In a bid to further deepen the country’s financial sector, the Bank of Ghana has launched its Guidelines for Repurchase Agreements
This is expected to promote a more vibrant and liquid secondary bonds market since “repos” as they are popularly known in financial sector parlance play a major role.
As at August 2019, the stock of repos and reverse repos outstanding between the BoG and the commercial banks in the country was equivalent to US$ 350 million.
At the launch of the Guidelines during the World Bank/IMF Annual Meetings 2019 in Washington, the Governor of the central bank, Dr. Ernest Addison said, “Repo markets facilitate the flow of cash and securities in financial markets.
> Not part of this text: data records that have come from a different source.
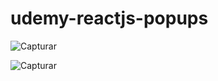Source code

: # udemy-reactjs-popups

![Capturar](https://user-images.githubusercontent.com/44881948/126322063-5aa25bd7-577a-4f9d-94af-0cb5350ebee0.PNG)

![Capturar](https://user-images.githubusercontent.com/44881948/126322127-f9cc6c99-9bd3-4ba4-9d16-d2bb25a195ac.PNG)
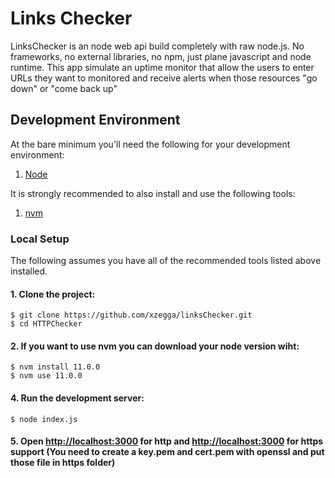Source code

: # Links Checker


LinksChecker is an node web api build completely with raw node.js. No frameworks, no external libraries, no npm, just plane javascript and node runtime. 
This app simulate an uptime monitor that allow the users to enter URLs they want to monitored and receive alerts when those resources "go down" or "come back up"

## Development Environment

At the bare minimum you'll need the following for your development environment:

1. [Node](https://nodejs.org/en/)

It is strongly recommended to also install and use the following tools:

1. [nvm](https://github.com/nvm-sh/nvm)

### Local Setup

The following assumes you have all of the recommended tools listed above installed.

#### 1. Clone the project:

    $ git clone https://github.com/xzegga/linksChecker.git
    $ cd HTTPChecker

#### 2. If you want to use nvm you can download your node version wiht:

    $ nvm install 11.0.0
    $ nvm use 11.0.0

#### 4. Run the development server:

    $ node index.js

#### 5. Open [http://localhost:3000](http://localhost:3000) for http and [http://localhost:3000](https://localhost:3001) for https support (You need to create a key.pem and cert.pem with openssl and put those file in https folder)




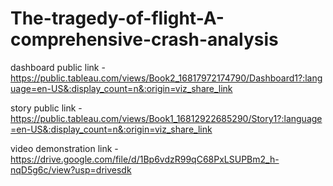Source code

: # The-tragedy-of-flight-A-comprehensive-crash-analysis


dashboard public link - https://public.tableau.com/views/Book2_16817972174790/Dashboard1?:language=en-US&:display_count=n&:origin=viz_share_link

story public link - https://public.tableau.com/views/Book1_16812922685290/Story1?:language=en-US&:display_count=n&:origin=viz_share_link

video demonstration link -https://drive.google.com/file/d/1Bp6vdzR99qC68PxLSUPBm2_h-nqD5g6c/view?usp=drivesdk 
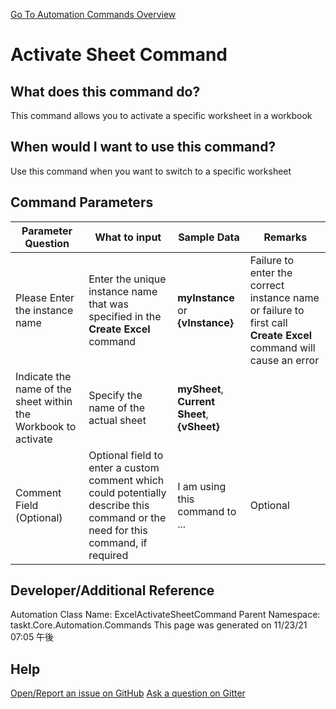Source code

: <!--TITLE: Activate Sheet Command -->
<!-- SUBTITLE: a command in the Excel Commands group. -->
[Go To Automation Commands Overview](/automation-commands.md)


# Activate Sheet Command


## What does this command do?
This command allows you to activate a specific worksheet in a workbook


## When would I want to use this command?
Use this command when you want to switch to a specific worksheet


## Command Parameters
| Parameter Question   	| What to input  	|  Sample Data 	| Remarks  	|
| ---                    | ---               | ---           | ---       |
|Please Enter the instance name|Enter the unique instance name that was specified in the **Create Excel** command|**myInstance** or **{vInstance}**|Failure to enter the correct instance name or failure to first call **Create Excel** command will cause an error|
|Indicate the name of the sheet within the Workbook to activate|Specify the name of the actual sheet|**mySheet**, **Current Sheet**, **{vSheet}**||
|Comment Field (Optional)|Optional field to enter a custom comment which could potentially describe this command or the need for this command, if required|I am using this command to ...|Optional|








## Developer/Additional Reference
Automation Class Name: ExcelActivateSheetCommand
Parent Namespace: taskt.Core.Automation.Commands
This page was generated on 11/23/21 07:05 午後


## Help
[Open/Report an issue on GitHub](https://github.com/saucepleez/taskt/issues/new)
[Ask a question on Gitter](https://gitter.im/taskt-rpa/Lobby)
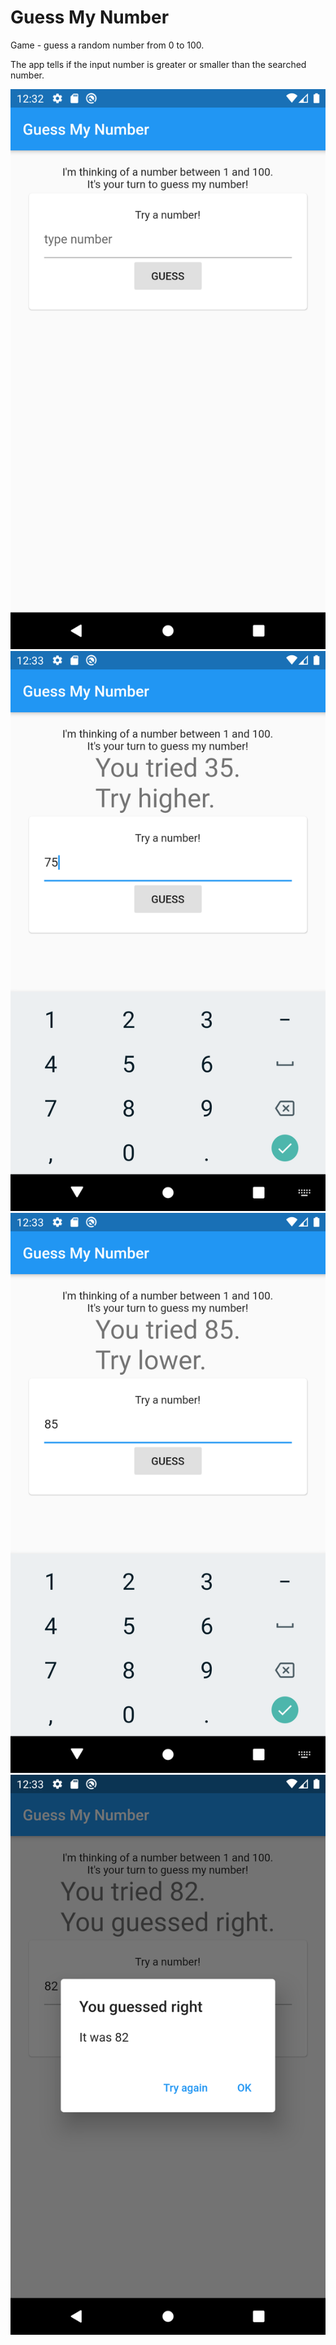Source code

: # Guess My Number

Game - guess a random number from 0 to 100.

The app tells if the input number is greater or smaller than the searched number. 

![Screenshot1](../../screenshots/guess_my_number/guess_my_number_1.png)
![Screenshot2](../../screenshots/guess_my_number/guess_my_number_2.png)
![Screenshot3](../../screenshots/guess_my_number/guess_my_number_3.png)
![Screenshot4](../../screenshots/guess_my_number/guess_my_number_4.png)




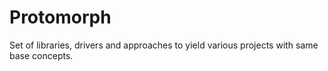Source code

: # Protomorph
Set of libraries, drivers and approaches to yield various projects with same base concepts.
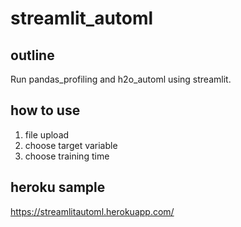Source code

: # streamlit_automl

## outline
Run pandas_profiling and h2o_automl using streamlit.

## how to use
1. file upload
2. choose target variable
3. choose training time

## heroku sample
https://streamlitautoml.herokuapp.com/
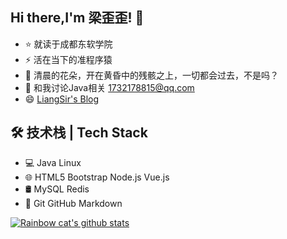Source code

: ## Hi there,I'm 梁歪歪! 👋
* ⭐ 就读于成都东软学院
* ⚡ 活在当下的准程序猿
* 🌱 清晨的花朵，开在黄昏中的残骸之上，一切都会过去，不是吗？
* 💬 和我讨论Java相关 1732178815@qq.com
* 😄 [LiangSir's Blog](http://liangyy.cn/)
## 🛠 技术栈 | Tech Stack
* 💻   Java Linux 
* 🌐   HTML5 Bootstrap Node.js Vue.js
* 🛢   MySQL Redis
* 🔧  Git GitHub Markdown

<!--
**LiangSir-67/LiangSir-67** is a ✨ _special_ ✨ repository because its `README.md` (this file) appears on your GitHub profile.

Here are some ideas to get you started:

- 🔭 I’m currently working on ...
- 🌱 I’m currently learning ...
- 👯 I’m looking to collaborate on ...
- 🤔 I’m looking for help with ...
- 💬 Ask me about ...
- 📫 How to reach me: ...
- 😄 Pronouns: ...
- ⚡ Fun fact: ...
-->
[![Rainbow cat's github stats](https://github-readme-stats.vercel.app/api?username=LiangSir-67&show_icons=true)](https://github.com/anuraghazra/github-readme-stats)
A well-functioning repo market contributes to the efficient allocation of capital in the real economy by supporting liquidity in other markets.”
“Repo markets serve several benefits; they provide a low-risk option for cash investment, transform collateral, support cash-market efficiency and liquidity, facilitate the hedging of risk and enable investors to monetize liquid assets,” he added.
The guidelines are based on the standard 2011 Global Master Repurchase Agreement (GMRA).
All the directives contained in the guidelines are binding on eligible counterparties and serve as regulatory guidance for repo activity trading in Ghana.
The Governor noted that a key feature of adopting the GMRA is the transfer of title to collateral securities from the seller to the buyer.
The title transfer under GMRA will reduce credit and liquidity risk as it allows the buyer to make use of the collateral during the tenor of the transaction but return the same or equivalent securities at maturity.
“This will boost secondary trading and price discovery of bonds and offer a cheaper and increased source of short-term funding,” Dr. Addison said.
The guidelines also specify a wider array of eligible collateral securities and would promote a more liquid repo market.
The eligible participants have also been expanded to cover not only banks but specialized deposit-taking institutions, securities dealers, corporates and high net worth individuals.
Dr. Addison stated that, there is an elaborate training program available in Ghana to ensure that key market players and stakeholders are adequately trained on this product which is new to many of the targeted participants.
This training will cover the banks and the Judiciary.
“The Judiciary is seen as a key stakeholder as it plays a key role in giving legal certainty to the enforceability of standard financial markets master agreements such as the GMRA,” he said.